▸ **EXERCISE DETAILS**: How many separate lines of the data contain "donc"? Give the count and nothing else.

▸ **SOURCE RECORDS**:

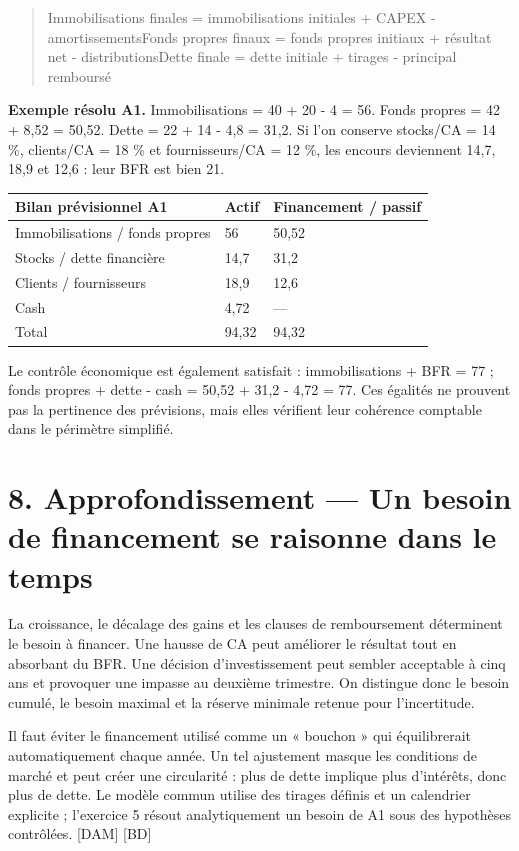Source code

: \documentclass[12pt,a4paper]{article}
\begin{document}
\begin{quote}\small Immobilisations finales = immobilisations initiales + CAPEX - amortissements\newline Fonds propres finaux = fonds propres initiaux + résultat net - distributions\newline Dette finale = dette initiale + tirages - principal remboursé\end{quote}

\textbf{Exemple résolu A1.} Immobilisations = 40 + 20 - 4 = 56. Fonds propres = 42 + 8,52 = 50,52. Dette = 22 + 14 - 4,8 = 31,2. Si l’on conserve stocks/CA = 14 \%, clients/CA = 18 \% et fournisseurs/CA = 12 \%, les encours deviennent 14,7, 18,9 et 12,6 : leur BFR est bien 21.



\Needspace{250pt}
\begin{longtable}{p{5.07cm}p{5.07cm}p{5.07cm}}
\toprule
Bilan prévisionnel A1 & Actif & Financement / passif \\
\midrule\endhead
Immobilisations / fonds propres & 56 & 50,52 \\
Stocks / dette financière & 14,7 & 31,2 \\
Clients / fournisseurs & 18,9 & 12,6 \\
Cash & 4,72 & --- \\
Total & 94,32 & 94,32 \\
\bottomrule
\end{longtable}

Le contrôle économique est également satisfait : immobilisations + BFR = 77 ; fonds propres + dette - cash = 50,52 + 31,2 - 4,72 = 77. Ces égalités ne prouvent pas la pertinence des prévisions, mais elles vérifient leur cohérence comptable dans le périmètre simplifié.

\section*{8. Approfondissement --- Un besoin de financement se raisonne dans le temps}
La croissance, le décalage des gains et les clauses de remboursement déterminent le besoin à financer. Une hausse de CA peut améliorer le résultat tout en absorbant du BFR. Une décision d’investissement peut sembler acceptable à cinq ans et provoquer une impasse au deuxième trimestre. On distingue donc le besoin cumulé, le besoin maximal et la réserve minimale retenue pour l’incertitude.


Il faut éviter le financement utilisé comme un « bouchon » qui équilibrerait automatiquement chaque année. Un tel ajustement masque les conditions de marché et peut créer une circularité : plus de dette implique plus d’intérêts, donc plus de dette. Le modèle commun utilise des tirages définis et un calendrier explicite ; l’exercice 5 résout analytiquement un besoin de A1 sous des hypothèses contrôlées. [DAM] [BD]
\end{document}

▸ **SOLUTION**: 2